» WORK TO BE COMPLETED:
Would you restate the entries below word for word, leaving out the images?

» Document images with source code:
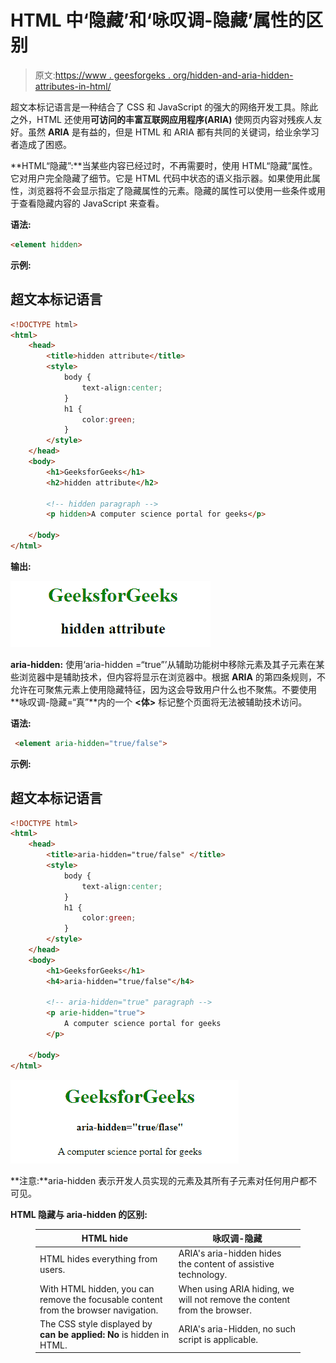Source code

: # HTML 中‘隐藏’和‘咏叹调-隐藏’属性的区别

> 原文:[https://www . geesforgeks . org/hidden-and-aria-hidden-attributes-in-html/](https://www.geeksforgeeks.org/difference-between-hidden-and-aria-hidden-attributes-in-html/)

超文本标记语言是一种结合了 CSS 和 JavaScript 的强大的网络开发工具。除此之外，HTML 还使用**可访问的丰富互联网应用程序(ARIA)** 使网页内容对残疾人友好。虽然 **ARIA** 是有益的，但是 HTML 和 ARIA 都有共同的关键词，给业余学习者造成了困惑。

**HTML“隐藏”:**当某些内容已经过时，不再需要时，使用 HTML“隐藏”属性。它对用户完全隐藏了细节。它是 HTML 代码中状态的语义指示器。如果使用此属性，浏览器将不会显示指定了隐藏属性的元素。隐藏的属性可以使用一些条件或用于查看隐藏内容的 JavaScript 来查看。

**语法:**

```html
<element hidden>
```

**示例:**

## 超文本标记语言

```html
<!DOCTYPE html>
<html>
    <head>
        <title>hidden attribute</title>
        <style>
            body {
                text-align:center;
            }
            h1 {
                color:green;
            }
        </style>
    </head>
    <body>
        <h1>GeeksforGeeks</h1>
        <h2>hidden attribute</h2>

        <!-- hidden paragraph -->
        <p hidden>A computer science portal for geeks</p>

    </body>
</html>
```

**输出:**

![](img/5e8fc4077bd710b0e629a9a6cc07bde4.png)

**aria-hidden:** 使用‘aria-hidden =“true”’从辅助功能树中移除元素及其子元素在某些浏览器中是辅助技术，但内容将显示在浏览器中。根据 **ARIA** 的第四条规则，不允许在可聚焦元素上使用隐藏特征，因为这会导致用户什么也不聚焦。不要使用**咏叹调-隐藏=“真”**内的一个 **<体>** 标记整个页面将无法被辅助技术访问。

**语法:**

```html
 <element aria-hidden="true/false">
```

**示例:**

## 超文本标记语言

```html
<!DOCTYPE html>
<html>
    <head>
        <title>aria-hidden="true/false" </title>
        <style>
            body {
                text-align:center;
            }
            h1 {
                color:green;
            }
        </style>
    </head>
    <body>
        <h1>GeeksforGeeks</h1>
        <h4>aria-hidden="true/false"</h4>

        <!-- aria-hidden="true" paragraph -->
        <p arie-hidden="true">
            A computer science portal for geeks
        </p>

    </body>
</html>                   
```

![](img/f7cb98bb762606688bff817dac10a31d.png)

**注意:**aria-hidden 表示开发人员实现的元素及其所有子元素对任何用户都不可见。

**HTML 隐藏与 aria-hidden 的区别:**

<figure class="table">

| HTML hide | 咏叹调-隐藏 |
| --- | --- |
| HTML hides everything from users. | ARIA's aria-hidden hides the content of assistive technology. |
| With HTML hidden, you can remove the focusable content from the browser navigation. | When using ARIA hiding, we will not remove the content from the browser. |
| The CSS style displayed by **can be applied: No** is hidden in HTML. | ARIA's aria-Hidden, no such script is applicable. |

</figure>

» RESULT OF THIS EXERCISE:
Source code

: # HTML 中‘隐藏’和‘咏叹调-隐藏’属性的区别

> 原文:[https://www . geesforgeks . org/hidden-and-aria-hidden-attributes-in-html/](https://www.geeksforgeeks.org/difference-between-hidden-and-aria-hidden-attributes-in-html/)

超文本标记语言是一种结合了 CSS 和 JavaScript 的强大的网络开发工具。除此之外，HTML 还使用**可访问的丰富互联网应用程序(ARIA)** 使网页内容对残疾人友好。虽然 **ARIA** 是有益的，但是 HTML 和 ARIA 都有共同的关键词，给业余学习者造成了困惑。

**HTML“隐藏”:**当某些内容已经过时，不再需要时，使用 HTML“隐藏”属性。它对用户完全隐藏了细节。它是 HTML 代码中状态的语义指示器。如果使用此属性，浏览器将不会显示指定了隐藏属性的元素。隐藏的属性可以使用一些条件或用于查看隐藏内容的 JavaScript 来查看。

**语法:**

```html
<element hidden>
```

**示例:**

## 超文本标记语言

```html
<!DOCTYPE html>
<html>
    <head>
        <title>hidden attribute</title>
        <style>
            body {
                text-align:center;
            }
            h1 {
                color:green;
            }
        </style>
    </head>
    <body>
        <h1>GeeksforGeeks</h1>
        <h2>hidden attribute</h2>

        <!-- hidden paragraph -->
        <p hidden>A computer science portal for geeks</p>

    </body>
</html>
```

**输出:**

![](img/5e8fc4077bd710b0e629a9a6cc07bde4.png)

**aria-hidden:** 使用‘aria-hidden =“true”’从辅助功能树中移除元素及其子元素在某些浏览器中是辅助技术，但内容将显示在浏览器中。根据 **ARIA** 的第四条规则，不允许在可聚焦元素上使用隐藏特征，因为这会导致用户什么也不聚焦。不要使用**咏叹调-隐藏=“真”**内的一个 **<体>** 标记整个页面将无法被辅助技术访问。

**语法:**

```html
 <element aria-hidden="true/false">
```

**示例:**

## 超文本标记语言

```html
<!DOCTYPE html>
<html>
    <head>
        <title>aria-hidden="true/false" </title>
        <style>
            body {
                text-align:center;
            }
            h1 {
                color:green;
            }
        </style>
    </head>
    <body>
        <h1>GeeksforGeeks</h1>
        <h4>aria-hidden="true/false"</h4>

        <!-- aria-hidden="true" paragraph -->
        <p arie-hidden="true">
            A computer science portal for geeks
        </p>

    </body>
</html>                   
```

![](img/f7cb98bb762606688bff817dac10a31d.png)

**注意:**aria-hidden 表示开发人员实现的元素及其所有子元素对任何用户都不可见。

**HTML 隐藏与 aria-hidden 的区别:**

<figure class="table">

| HTML hide | 咏叹调-隐藏 |
| --- | --- |
| HTML hides everything from users. | ARIA's aria-hidden hides the content of assistive technology. |
| With HTML hidden, you can remove the focusable content from the browser navigation. | When using ARIA hiding, we will not remove the content from the browser. |
| The CSS style displayed by **can be applied: No** is hidden in HTML. | ARIA's aria-Hidden, no such script is applicable. |

</figure>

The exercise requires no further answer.